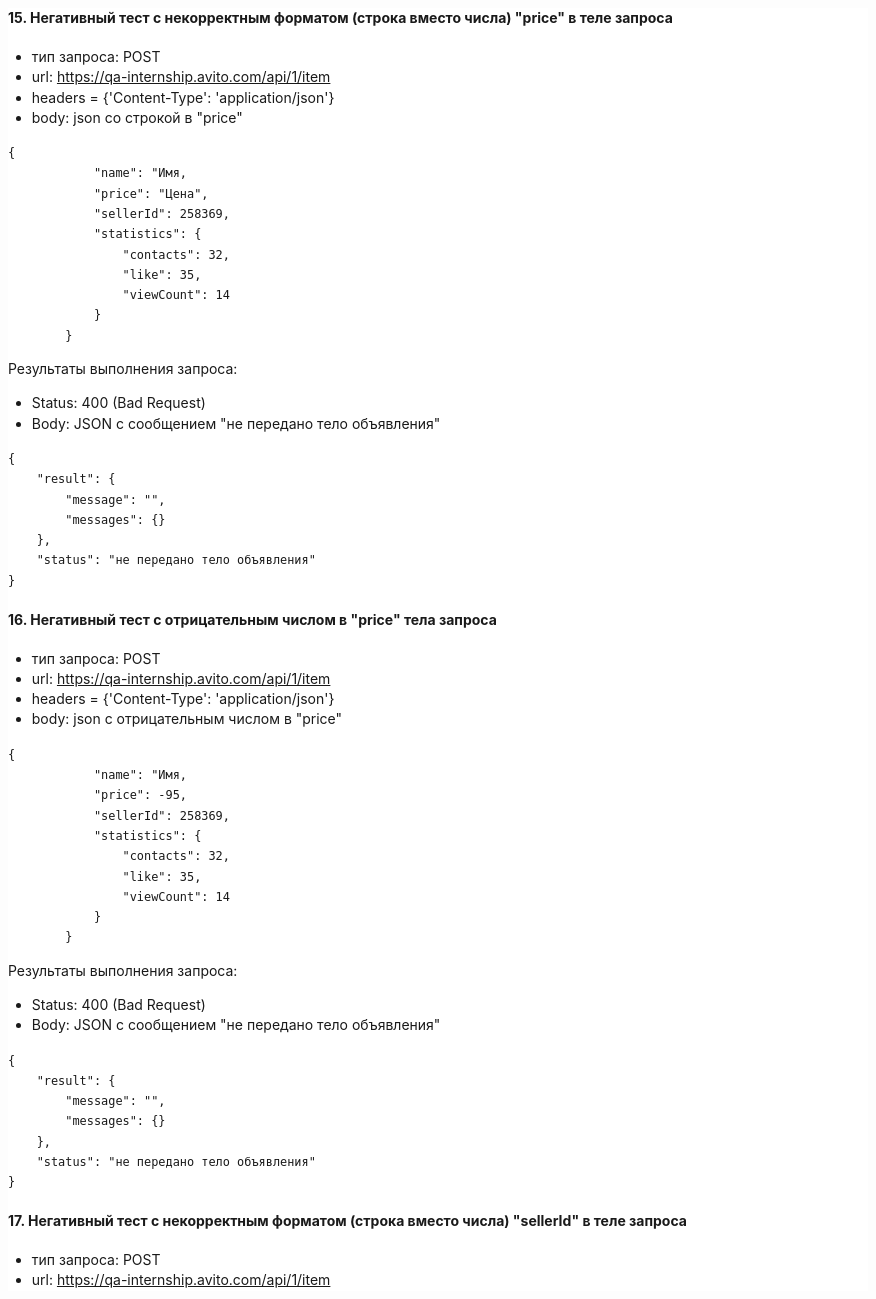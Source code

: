 #### 15. Негативный тест с некорректным форматом (строка вместо числа) "price" в теле запроса
- тип запроса: POST
- url: https://qa-internship.avito.com/api/1/item
- headers = {'Content-Type': 'application/json'}
- body: json со строкой в "price"
```
{
            "name": "Имя,
            "price": "Цена",
            "sellerId": 258369,
            "statistics": {
                "contacts": 32,
                "like": 35,
                "viewCount": 14
            }
        }
```
Результаты выполнения запроса:
- Status: 400 (Bad Request)
- Body: JSON с сообщением "не передано тело объявления"
```
{
    "result": {
        "message": "",
        "messages": {}
    },
    "status": "не передано тело объявления"
}
```
#### 16. Негативный тест с отрицательным числом в "price" тела запроса
- тип запроса: POST
- url: https://qa-internship.avito.com/api/1/item
- headers = {'Content-Type': 'application/json'}
- body: json с отрицательным числом в "price"
```
{
            "name": "Имя,
            "price": -95,
            "sellerId": 258369,
            "statistics": {
                "contacts": 32,
                "like": 35,
                "viewCount": 14
            }
        }
```
Результаты выполнения запроса:
- Status: 400 (Bad Request)
- Body: JSON с сообщением "не передано тело объявления"
```
{
    "result": {
        "message": "",
        "messages": {}
    },
    "status": "не передано тело объявления"
}
```
#### 17. Негативный тест с некорректным форматом (строка вместо числа) "sellerId" в теле запроса
- тип запроса: POST
- url: https://qa-internship.avito.com/api/1/item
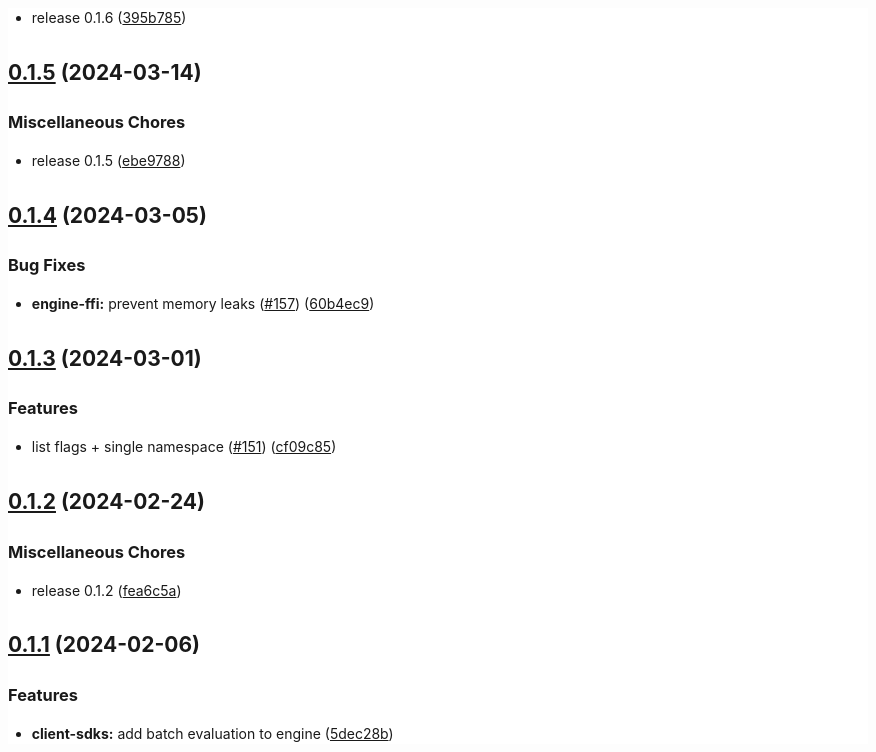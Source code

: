 - release 0.1.6 ([395b785](https://github.com/flipt-io/flipt-client-sdks/commit/395b785961b44d2d49a36b242e6bf9b1ff1c2c70))

## [0.1.5](https://github.com/flipt-io/flipt-client-sdks/compare/flipt-engine-ffi-v0.1.4...flipt-engine-ffi-v0.1.5) (2024-03-14)

### Miscellaneous Chores

- release 0.1.5 ([ebe9788](https://github.com/flipt-io/flipt-client-sdks/commit/ebe9788ff57c0230bb6b66f692dc44e7bbdbf14b))

## [0.1.4](https://github.com/flipt-io/flipt-client-sdks/compare/flipt-engine-ffi-v0.1.3...flipt-engine-ffi-v0.1.4) (2024-03-05)

### Bug Fixes

- **engine-ffi:** prevent memory leaks ([#157](https://github.com/flipt-io/flipt-client-sdks/issues/157)) ([60b4ec9](https://github.com/flipt-io/flipt-client-sdks/commit/60b4ec9c51204c29d1eae403ea1612c8f6a5faab))

## [0.1.3](https://github.com/flipt-io/flipt-client-sdks/compare/flipt-engine-ffi-v0.1.2...flipt-engine-ffi-v0.1.3) (2024-03-01)

### Features

- list flags + single namespace ([#151](https://github.com/flipt-io/flipt-client-sdks/issues/151)) ([cf09c85](https://github.com/flipt-io/flipt-client-sdks/commit/cf09c857a851c70aea97bccc9a159c4c7b5540a0))

## [0.1.2](https://github.com/flipt-io/flipt-client-sdks/compare/flipt-engine-ffi-v0.1.1...flipt-engine-ffi-v0.1.2) (2024-02-24)

### Miscellaneous Chores

- release 0.1.2 ([fea6c5a](https://github.com/flipt-io/flipt-client-sdks/commit/fea6c5a894cb2f138dbf1bb3badc855f2910e7a4))

## [0.1.1](https://github.com/flipt-io/flipt-client-sdks/compare/flipt-engine-ffi-v0.1.0...flipt-engine-ffi-v0.1.1) (2024-02-06)

### Features

- **client-sdks:** add batch evaluation to engine ([5dec28b](https://github.com/flipt-io/flipt-client-sdks/commit/5dec28bdd62d97080f53004e022dc196ae0959a3))
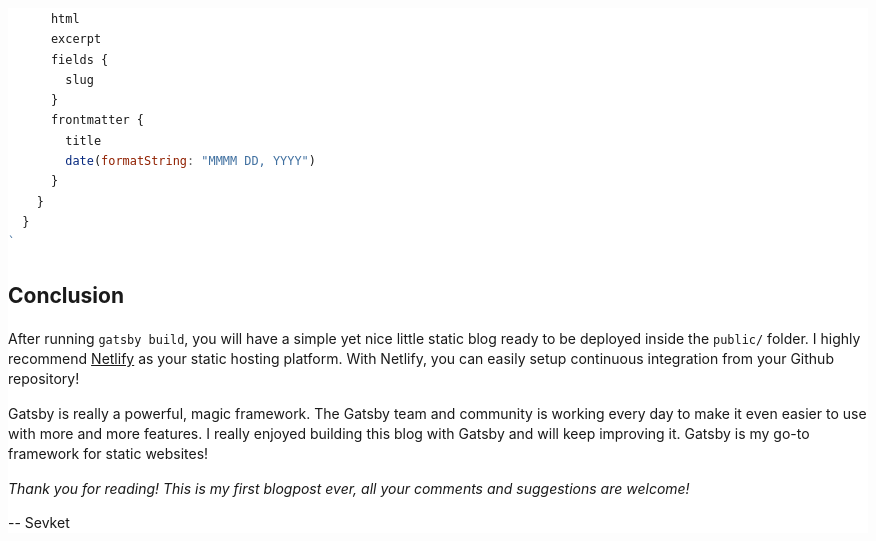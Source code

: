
 ```jsx
      html
      excerpt
      fields {
        slug
      }
      frontmatter {
        title
        date(formatString: "MMMM DD, YYYY")
      }
    }
  }
`
```

## Conclusion

After running `gatsby build`, you will have a simple yet nice little static blog ready to be deployed inside the `public/` folder. I highly recommend [Netlify](https://www.netlify.com/) as your static hosting platform. With Netlify, you can easily setup continuous integration from your Github repository!

Gatsby is really a powerful, magic framework. The Gatsby team and community is working every day to make it even easier to use with more and more features. I really enjoyed building this blog with Gatsby and will keep improving it. Gatsby is my go-to framework for static websites!

_Thank you for reading! This is my first blogpost ever, all your comments and suggestions are welcome!_

-- Sevket
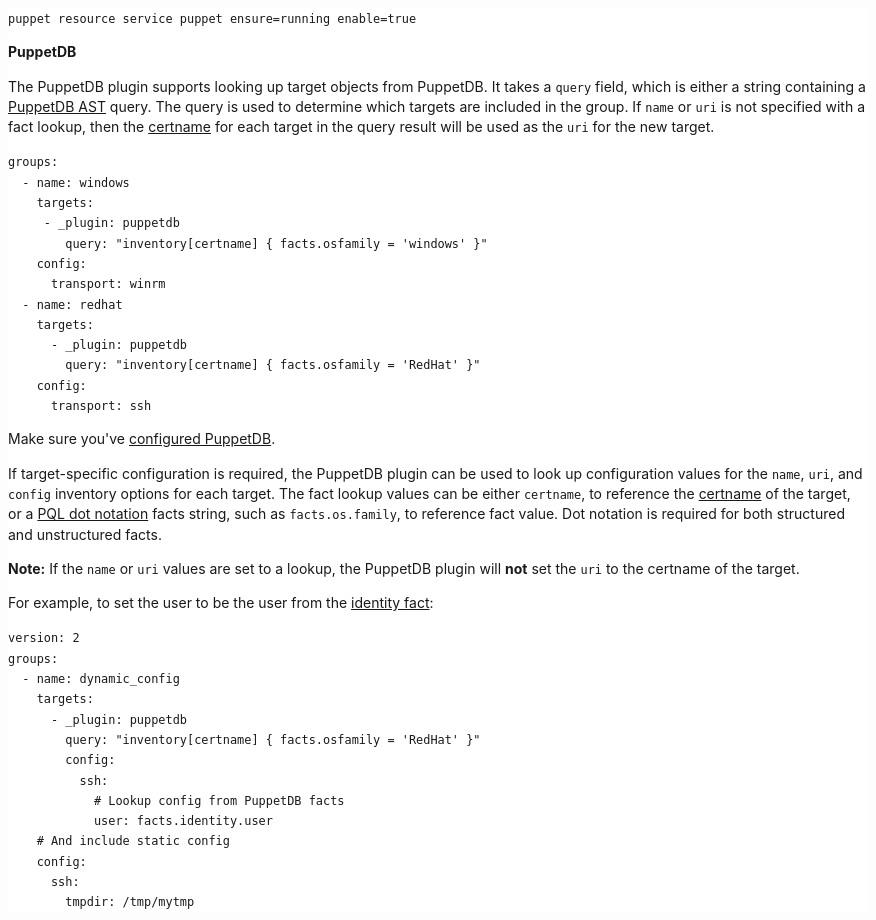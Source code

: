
 ```
puppet resource service puppet ensure=running enable=true
```

**PuppetDB**

The PuppetDB plugin supports looking up target objects from PuppetDB. It takes a `query` field, which is either a string containing a [PuppetDB AST](https://puppet.com/docs/puppetdb/latest/api/query/v4/ast.html) query. The query is used to determine which targets are included in the group. If `name` or `uri` is not specified with a fact lookup, then the [certname](https://puppet.com/docs/puppet/latest/lang_facts_and_builtin_vars.html#trusted-facts) for each target in the query result will be used as the `uri` for the new target.

```
groups:
  - name: windows
    targets:
     - _plugin: puppetdb
        query: "inventory[certname] { facts.osfamily = 'windows' }"
    config:
      transport: winrm
  - name: redhat
    targets:
      - _plugin: puppetdb
        query: "inventory[certname] { facts.osfamily = 'RedHat' }"
    config:
      transport: ssh
```

Make sure you've [configured PuppetDB](bolt_connect_puppetdb.md).

If target-specific configuration is required, the PuppetDB plugin can be used to look up configuration values for the `name`, `uri`, and `config` inventory options for each target. The fact lookup values can be either `certname`, to reference the [certname](https://puppet.com/docs/puppet/latest/lang_facts_and_builtin_vars.html#trusted-facts) of the target, or a [PQL dot notation](https://puppet.com/docs/puppetdb/latest/api/query/v4/ast.html#dot-notation) facts string, such as `facts.os.family`, to reference fact value. Dot notation is required for both structured and unstructured facts.

**Note:** If the `name` or `uri` values are set to a lookup, the PuppetDB plugin will **not** set the `uri` to the certname of the target.

For example, to set the user to be the user from the [identity fact](https://puppet.com/docs/facter/latest/core_facts.html#identity):

```
version: 2
groups:
  - name: dynamic_config
    targets:
      - _plugin: puppetdb
        query: "inventory[certname] { facts.osfamily = 'RedHat' }"
        config:
          ssh:
            # Lookup config from PuppetDB facts
            user: facts.identity.user
    # And include static config
    config:
      ssh:
        tmpdir: /tmp/mytmp
```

• Your instructions: Find the number of lines in the material above that contain the word "числом"; write that number and nothing else.

• Answer section: 2